◆ THE TASK
Repeat verbatim only the lines from the opening of the material below through the one that contains "A Norminette é".

◆ RECORDS PROVIDED
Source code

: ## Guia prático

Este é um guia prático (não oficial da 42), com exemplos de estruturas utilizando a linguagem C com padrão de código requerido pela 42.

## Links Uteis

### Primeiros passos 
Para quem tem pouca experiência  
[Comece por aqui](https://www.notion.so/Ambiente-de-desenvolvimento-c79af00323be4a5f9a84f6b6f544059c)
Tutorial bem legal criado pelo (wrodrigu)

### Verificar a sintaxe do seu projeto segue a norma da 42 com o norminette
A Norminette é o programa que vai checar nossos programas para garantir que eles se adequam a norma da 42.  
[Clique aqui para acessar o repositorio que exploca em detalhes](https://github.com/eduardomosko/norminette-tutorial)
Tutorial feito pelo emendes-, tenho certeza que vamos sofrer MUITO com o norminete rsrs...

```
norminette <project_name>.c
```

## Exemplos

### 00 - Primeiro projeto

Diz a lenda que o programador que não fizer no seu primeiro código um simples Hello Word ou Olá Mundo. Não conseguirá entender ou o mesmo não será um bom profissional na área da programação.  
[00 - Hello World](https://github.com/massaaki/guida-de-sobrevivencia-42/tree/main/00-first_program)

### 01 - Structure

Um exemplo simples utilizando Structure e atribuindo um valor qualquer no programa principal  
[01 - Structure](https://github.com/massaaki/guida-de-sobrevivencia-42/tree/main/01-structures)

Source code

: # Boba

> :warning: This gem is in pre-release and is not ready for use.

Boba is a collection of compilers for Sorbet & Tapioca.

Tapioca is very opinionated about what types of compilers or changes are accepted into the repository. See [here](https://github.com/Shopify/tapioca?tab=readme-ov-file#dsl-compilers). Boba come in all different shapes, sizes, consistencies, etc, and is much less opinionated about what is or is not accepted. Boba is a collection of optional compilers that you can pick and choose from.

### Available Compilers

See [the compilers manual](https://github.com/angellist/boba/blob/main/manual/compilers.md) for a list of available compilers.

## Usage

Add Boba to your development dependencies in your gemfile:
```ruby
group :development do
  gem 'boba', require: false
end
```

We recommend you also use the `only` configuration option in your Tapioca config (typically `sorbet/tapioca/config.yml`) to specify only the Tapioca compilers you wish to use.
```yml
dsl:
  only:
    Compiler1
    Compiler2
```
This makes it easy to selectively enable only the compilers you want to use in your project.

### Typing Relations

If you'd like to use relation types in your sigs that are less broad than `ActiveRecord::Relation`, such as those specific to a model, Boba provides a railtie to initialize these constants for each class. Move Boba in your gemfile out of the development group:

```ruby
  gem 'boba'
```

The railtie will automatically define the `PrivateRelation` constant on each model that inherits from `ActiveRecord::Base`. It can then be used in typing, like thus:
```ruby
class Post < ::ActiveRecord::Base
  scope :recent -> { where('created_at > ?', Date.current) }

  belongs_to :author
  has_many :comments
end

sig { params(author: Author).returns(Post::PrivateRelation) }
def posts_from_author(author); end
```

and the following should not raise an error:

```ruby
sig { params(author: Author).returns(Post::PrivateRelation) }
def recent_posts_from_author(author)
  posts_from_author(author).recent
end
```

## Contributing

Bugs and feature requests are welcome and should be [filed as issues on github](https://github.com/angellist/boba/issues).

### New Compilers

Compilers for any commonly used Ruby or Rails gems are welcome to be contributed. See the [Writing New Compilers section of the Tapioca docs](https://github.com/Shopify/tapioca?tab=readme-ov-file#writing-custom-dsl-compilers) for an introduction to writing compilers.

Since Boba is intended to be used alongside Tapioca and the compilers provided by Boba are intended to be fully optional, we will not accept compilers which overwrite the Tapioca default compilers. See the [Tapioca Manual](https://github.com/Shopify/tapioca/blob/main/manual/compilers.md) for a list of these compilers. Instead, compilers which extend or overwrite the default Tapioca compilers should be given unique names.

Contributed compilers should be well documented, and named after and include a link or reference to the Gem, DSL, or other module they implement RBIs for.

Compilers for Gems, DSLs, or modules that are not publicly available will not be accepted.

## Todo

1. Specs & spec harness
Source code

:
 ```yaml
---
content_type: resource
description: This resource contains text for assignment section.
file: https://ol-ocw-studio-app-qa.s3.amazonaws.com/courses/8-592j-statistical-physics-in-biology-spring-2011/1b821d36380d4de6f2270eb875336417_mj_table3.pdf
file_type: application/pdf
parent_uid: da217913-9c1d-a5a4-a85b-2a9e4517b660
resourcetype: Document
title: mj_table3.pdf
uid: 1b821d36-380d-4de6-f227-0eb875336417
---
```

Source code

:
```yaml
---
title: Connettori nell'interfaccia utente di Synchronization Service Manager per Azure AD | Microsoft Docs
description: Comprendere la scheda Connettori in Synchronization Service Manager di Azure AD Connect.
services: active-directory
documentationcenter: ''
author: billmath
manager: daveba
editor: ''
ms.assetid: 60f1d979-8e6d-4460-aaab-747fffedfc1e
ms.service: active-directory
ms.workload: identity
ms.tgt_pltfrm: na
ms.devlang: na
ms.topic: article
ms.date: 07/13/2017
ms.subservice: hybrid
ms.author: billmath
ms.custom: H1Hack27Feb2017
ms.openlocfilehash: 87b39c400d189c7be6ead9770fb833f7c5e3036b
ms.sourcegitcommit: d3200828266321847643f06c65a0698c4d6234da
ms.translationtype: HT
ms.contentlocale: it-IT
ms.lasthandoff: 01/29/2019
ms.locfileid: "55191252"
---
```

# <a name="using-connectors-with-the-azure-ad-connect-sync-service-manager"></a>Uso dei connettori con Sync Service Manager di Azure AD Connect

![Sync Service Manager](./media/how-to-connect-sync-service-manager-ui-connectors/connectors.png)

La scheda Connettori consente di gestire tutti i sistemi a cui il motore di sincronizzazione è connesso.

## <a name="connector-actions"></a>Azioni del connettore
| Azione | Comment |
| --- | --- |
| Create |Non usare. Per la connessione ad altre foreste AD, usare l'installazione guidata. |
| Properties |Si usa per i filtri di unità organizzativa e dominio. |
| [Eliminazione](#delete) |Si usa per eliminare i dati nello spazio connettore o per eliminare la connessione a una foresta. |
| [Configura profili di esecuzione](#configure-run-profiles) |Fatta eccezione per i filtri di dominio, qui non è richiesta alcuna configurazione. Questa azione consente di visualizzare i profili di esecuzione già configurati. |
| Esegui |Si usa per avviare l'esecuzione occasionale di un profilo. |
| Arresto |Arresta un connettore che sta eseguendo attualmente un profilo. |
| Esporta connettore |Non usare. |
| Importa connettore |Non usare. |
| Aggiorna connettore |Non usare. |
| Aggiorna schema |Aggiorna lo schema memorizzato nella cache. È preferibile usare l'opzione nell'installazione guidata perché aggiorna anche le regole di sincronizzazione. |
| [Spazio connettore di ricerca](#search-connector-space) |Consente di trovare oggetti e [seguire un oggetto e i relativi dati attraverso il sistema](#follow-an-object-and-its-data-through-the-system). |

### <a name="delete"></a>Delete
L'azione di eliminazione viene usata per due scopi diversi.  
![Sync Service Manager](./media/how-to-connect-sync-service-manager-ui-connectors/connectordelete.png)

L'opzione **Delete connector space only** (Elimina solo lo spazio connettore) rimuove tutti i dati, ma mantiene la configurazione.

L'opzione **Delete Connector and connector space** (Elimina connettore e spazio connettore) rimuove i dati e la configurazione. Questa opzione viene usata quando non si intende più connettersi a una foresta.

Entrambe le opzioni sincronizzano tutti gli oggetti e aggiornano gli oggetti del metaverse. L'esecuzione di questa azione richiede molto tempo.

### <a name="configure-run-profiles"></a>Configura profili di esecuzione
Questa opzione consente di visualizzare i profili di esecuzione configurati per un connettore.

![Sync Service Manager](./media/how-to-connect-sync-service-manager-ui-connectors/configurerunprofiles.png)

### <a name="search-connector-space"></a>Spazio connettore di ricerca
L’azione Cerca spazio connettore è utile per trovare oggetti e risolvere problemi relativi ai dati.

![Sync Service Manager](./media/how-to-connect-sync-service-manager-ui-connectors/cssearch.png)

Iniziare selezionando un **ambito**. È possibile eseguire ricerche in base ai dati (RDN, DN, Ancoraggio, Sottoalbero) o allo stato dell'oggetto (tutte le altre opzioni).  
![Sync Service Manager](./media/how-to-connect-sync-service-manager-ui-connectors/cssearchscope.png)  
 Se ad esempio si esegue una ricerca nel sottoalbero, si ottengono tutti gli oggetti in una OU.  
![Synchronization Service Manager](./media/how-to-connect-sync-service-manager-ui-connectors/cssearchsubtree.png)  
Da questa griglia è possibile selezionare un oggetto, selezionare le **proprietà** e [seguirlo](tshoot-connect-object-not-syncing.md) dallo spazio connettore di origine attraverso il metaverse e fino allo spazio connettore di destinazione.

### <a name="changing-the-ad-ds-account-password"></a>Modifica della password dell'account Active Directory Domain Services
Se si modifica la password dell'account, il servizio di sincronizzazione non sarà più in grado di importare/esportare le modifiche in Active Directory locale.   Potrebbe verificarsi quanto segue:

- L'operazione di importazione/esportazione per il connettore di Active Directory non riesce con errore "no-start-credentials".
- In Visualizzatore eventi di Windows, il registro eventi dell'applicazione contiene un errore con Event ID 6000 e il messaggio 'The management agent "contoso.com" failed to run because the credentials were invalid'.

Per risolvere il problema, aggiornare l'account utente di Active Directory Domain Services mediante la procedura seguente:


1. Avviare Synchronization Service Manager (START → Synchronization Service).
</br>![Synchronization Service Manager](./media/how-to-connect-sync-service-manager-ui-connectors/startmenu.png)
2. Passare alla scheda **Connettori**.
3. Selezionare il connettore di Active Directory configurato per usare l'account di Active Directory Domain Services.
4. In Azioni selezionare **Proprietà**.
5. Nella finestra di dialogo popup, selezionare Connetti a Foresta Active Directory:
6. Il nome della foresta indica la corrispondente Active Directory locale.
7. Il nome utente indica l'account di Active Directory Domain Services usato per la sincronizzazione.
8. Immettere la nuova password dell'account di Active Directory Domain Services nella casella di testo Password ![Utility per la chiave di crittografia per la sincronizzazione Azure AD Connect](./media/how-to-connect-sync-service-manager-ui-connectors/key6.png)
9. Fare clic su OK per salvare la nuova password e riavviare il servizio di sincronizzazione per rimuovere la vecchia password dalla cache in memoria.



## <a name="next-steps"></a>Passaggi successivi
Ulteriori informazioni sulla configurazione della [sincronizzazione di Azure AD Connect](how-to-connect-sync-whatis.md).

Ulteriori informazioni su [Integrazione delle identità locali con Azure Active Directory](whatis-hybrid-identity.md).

◆ EXERCISE OUTPUT
Source code

: ## Guia prático

Este é um guia prático (não oficial da 42), com exemplos de estruturas utilizando a linguagem C com padrão de código requerido pela 42.

## Links Uteis

### Primeiros passos 
Para quem tem pouca experiência  
[Comece por aqui](https://www.notion.so/Ambiente-de-desenvolvimento-c79af00323be4a5f9a84f6b6f544059c)
Tutorial bem legal criado pelo (wrodrigu)

### Verificar a sintaxe do seu projeto segue a norma da 42 com o norminette
A Norminette é o programa que vai checar nossos programas para garantir que eles se adequam a norma da 42.  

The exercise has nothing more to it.